The strategy of cooling the hot strip obtained by hot rolling to the respective coiling temperature is of decisive importance for the success of the invention. Above all, the cooling rate Td1 between the hot rolling end temperature and the intermediate temperature of Ar1 -100 ° C must be at least 20 K / s, so that a concentration profile of C in the austenite arises during the ferrite formation, which is later converted to martensite. Cooling speeds Td1 of at least 30 K / s are particularly suitable here. In practice, the upper cooling rate Td1 is limited to 90 K / s for reasons of efficiency. Through the cooling down to the intermediate temperature Tz controlled according to the invention, the cooling rate is controlled in such a way that, on the one hand, sufficient ferrite is formed and a sufficiently high diffusion of carbon from the ferrite into the adjacent austenite is made possible, through which the residual austenite, which later forms the fringing area of the martensite islands, with carbon is enriched. In this temperature range, above all, the C diffusion from the ferrite that forms into the adjacent retained austenite can take place and diffuse therein.
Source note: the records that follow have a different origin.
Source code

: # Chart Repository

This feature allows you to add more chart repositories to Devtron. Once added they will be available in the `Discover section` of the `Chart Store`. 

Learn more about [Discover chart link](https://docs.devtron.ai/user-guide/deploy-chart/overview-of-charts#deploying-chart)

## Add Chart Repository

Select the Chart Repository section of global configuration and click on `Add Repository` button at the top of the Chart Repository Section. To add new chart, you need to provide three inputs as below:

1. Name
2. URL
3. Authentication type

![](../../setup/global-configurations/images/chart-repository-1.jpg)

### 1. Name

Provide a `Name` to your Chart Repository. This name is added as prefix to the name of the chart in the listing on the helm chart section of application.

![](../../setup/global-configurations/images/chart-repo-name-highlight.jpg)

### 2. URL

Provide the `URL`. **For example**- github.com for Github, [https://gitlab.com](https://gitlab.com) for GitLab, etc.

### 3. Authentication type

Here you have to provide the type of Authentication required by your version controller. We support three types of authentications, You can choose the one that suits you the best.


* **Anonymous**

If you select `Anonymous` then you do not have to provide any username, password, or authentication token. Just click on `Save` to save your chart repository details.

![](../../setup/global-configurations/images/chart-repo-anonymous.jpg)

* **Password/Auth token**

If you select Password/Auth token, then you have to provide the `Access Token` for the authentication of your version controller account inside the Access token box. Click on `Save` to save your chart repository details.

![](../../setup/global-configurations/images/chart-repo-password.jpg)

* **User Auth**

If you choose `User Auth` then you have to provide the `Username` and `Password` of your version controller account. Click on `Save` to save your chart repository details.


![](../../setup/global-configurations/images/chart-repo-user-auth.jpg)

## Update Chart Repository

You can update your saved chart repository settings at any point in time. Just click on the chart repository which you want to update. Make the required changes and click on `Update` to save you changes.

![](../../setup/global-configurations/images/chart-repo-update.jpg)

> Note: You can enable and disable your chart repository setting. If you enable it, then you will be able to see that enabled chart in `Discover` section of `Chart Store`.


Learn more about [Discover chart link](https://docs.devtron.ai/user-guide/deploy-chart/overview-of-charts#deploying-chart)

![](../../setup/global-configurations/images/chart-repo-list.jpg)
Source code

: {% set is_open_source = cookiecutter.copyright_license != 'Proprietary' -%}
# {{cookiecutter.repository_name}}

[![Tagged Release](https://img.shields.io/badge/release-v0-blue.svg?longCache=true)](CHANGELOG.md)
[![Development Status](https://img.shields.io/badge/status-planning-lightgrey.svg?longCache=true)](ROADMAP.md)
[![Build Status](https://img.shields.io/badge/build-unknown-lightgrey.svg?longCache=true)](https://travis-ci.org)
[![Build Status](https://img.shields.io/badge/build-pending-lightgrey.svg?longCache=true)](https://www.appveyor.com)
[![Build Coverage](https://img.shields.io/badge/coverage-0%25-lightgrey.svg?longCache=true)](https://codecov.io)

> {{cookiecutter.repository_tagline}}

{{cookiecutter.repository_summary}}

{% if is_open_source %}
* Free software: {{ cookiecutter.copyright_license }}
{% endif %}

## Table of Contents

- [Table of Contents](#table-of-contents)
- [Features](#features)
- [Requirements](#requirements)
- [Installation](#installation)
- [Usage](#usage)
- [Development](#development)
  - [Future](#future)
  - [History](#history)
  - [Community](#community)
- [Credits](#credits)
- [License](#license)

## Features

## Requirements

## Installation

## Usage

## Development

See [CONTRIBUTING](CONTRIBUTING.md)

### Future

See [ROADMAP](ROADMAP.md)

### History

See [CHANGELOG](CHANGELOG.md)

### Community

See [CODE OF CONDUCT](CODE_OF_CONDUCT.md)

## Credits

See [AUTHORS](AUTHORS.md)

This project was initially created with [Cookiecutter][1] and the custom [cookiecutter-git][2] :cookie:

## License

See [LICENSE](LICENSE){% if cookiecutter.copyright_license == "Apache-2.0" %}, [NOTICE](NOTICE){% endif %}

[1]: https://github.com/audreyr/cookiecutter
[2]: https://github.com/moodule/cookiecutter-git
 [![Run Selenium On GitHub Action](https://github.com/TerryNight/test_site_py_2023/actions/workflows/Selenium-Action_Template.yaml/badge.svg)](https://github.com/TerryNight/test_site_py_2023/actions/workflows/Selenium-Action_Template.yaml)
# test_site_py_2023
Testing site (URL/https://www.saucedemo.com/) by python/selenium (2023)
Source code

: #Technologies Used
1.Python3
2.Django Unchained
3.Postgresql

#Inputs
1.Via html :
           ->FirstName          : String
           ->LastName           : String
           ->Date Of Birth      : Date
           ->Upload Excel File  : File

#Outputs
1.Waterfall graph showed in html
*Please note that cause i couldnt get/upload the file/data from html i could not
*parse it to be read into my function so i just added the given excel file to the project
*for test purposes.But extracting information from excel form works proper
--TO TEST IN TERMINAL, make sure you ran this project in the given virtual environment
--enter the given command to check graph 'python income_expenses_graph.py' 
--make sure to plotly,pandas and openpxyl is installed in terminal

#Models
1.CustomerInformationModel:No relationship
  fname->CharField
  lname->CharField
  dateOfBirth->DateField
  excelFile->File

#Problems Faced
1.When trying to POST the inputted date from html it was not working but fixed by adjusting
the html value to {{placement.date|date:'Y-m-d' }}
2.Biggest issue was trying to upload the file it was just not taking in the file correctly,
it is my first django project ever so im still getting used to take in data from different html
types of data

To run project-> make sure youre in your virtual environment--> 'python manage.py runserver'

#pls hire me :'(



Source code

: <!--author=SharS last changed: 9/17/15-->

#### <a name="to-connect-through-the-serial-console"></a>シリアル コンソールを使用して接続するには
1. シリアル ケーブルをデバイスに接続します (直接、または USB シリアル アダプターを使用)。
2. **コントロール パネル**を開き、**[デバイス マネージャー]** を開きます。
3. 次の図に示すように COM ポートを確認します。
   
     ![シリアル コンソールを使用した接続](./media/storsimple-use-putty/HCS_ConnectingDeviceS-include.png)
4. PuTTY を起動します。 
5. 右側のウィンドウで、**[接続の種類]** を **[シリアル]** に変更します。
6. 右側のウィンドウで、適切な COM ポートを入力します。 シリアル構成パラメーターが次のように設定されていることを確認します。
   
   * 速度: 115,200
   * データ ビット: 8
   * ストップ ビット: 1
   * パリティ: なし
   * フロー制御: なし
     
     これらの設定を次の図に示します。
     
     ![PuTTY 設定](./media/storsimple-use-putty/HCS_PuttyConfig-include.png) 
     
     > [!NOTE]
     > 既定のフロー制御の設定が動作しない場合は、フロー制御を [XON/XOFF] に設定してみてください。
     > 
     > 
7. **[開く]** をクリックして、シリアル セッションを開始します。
mit %C = C-Gehalt, %Mn = Mn-Gehalt, %Si = Si-Gehalt, %Cr = Cr-Gehalt und %Ni = Ni-Gehalt des Stahls
abgeschätzt werden, die von LUTSENKO, A. et al. im Artikel "The Definition and Use of Technological Reserves - An Effective Way to Improve the Production Technology of Rolled Metal", erschienen in 9th International Rolling Conference, Associazione Italiana di Metallurgia, Venice, June 2013, 8 p ., angegeben worden ist.The Ar ₁ temperature can be determined experimentally in a conventional manner or according to the formula (2) $${\mathrm{Ar}}_{\mathrm{1}}=\mathrm{741},\mathrm{7th}-\mathrm{7th},\mathrm{13th}\times \%\mathrm{C.}-\mathrm{14th},\mathrm{09}\times \%\mathrm{Mn}+\mathrm{16},\mathrm{26th}\times \%\mathrm{Si}+\mathrm{11},\mathrm{54}\times \%\mathrm{Cr}-\mathrm{49},\mathrm{69}\times \%\mathrm{Ni}$$

with% C = C content,% Mn = Mn content,% Si = Si content,% Cr = Cr content and% Ni = Ni content of the steel
to be estimated by LUTSENKO, A. et al. in the article "The Definition and Use of Technological Reserves - An Effective Way to Improve the Production Technology of Rolled Metal", published in 9th International Rolling Conference, Associazione Italiana di Metallurgia, Venice, June 2013, 8 p ., has been specified.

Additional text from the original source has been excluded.